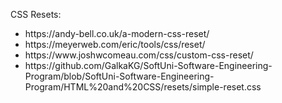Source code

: CSS Resets:
<ul>
  <li>
       https://andy-bell.co.uk/a-modern-css-reset/
  </li>
  <li>
      https://meyerweb.com/eric/tools/css/reset/
  </li>
  <li>
     https://www.joshwcomeau.com/css/custom-css-reset/
  </li>
  <li>
    https://github.com/GalkaKG/SoftUni-Software-Engineering-Program/blob/SoftUni-Software-Engineering-Program/HTML%20and%20CSS/resets/simple-reset.css
  </li>
</ul>

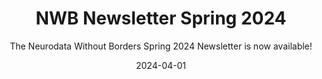 ---
title: "NWB Newsletter Spring 2024"
weight: 2
date: "2024-04-01"
subtitle: "The Neurodata Without Borders Spring 2024 Newsletter is now available!"
image: "/images/newsletter_2024-04_banner.jpg"
ext_link: "https://us3.campaign-archive.com/?u=eacaccc485a4e5f36034bbdbd&id=d5035f11bd"
tags: announcement, newsletter
---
# # #
> **Activity**:
Give back every line of the material above word for word, leaving out the pictures.

> **Written answer**:
Source code

: CSS Resets:
<ul>
  <li>
       https://andy-bell.co.uk/a-modern-css-reset/
  </li>
  <li>
      https://meyerweb.com/eric/tools/css/reset/
  </li>
  <li>
     https://www.joshwcomeau.com/css/custom-css-reset/
  </li>
  <li>
    https://github.com/GalkaKG/SoftUni-Software-Engineering-Program/blob/SoftUni-Software-Engineering-Program/HTML%20and%20CSS/resets/simple-reset.css
  </li>
</ul>

 ---
title: "NWB Newsletter Spring 2024"
weight: 2
date: "2024-04-01"
subtitle: "The Neurodata Without Borders Spring 2024 Newsletter is now available!"
image: "/images/newsletter_2024-04_banner.jpg"
ext_link: "https://us3.campaign-archive.com/?u=eacaccc485a4e5f36034bbdbd&id=d5035f11bd"
tags: announcement, newsletter
---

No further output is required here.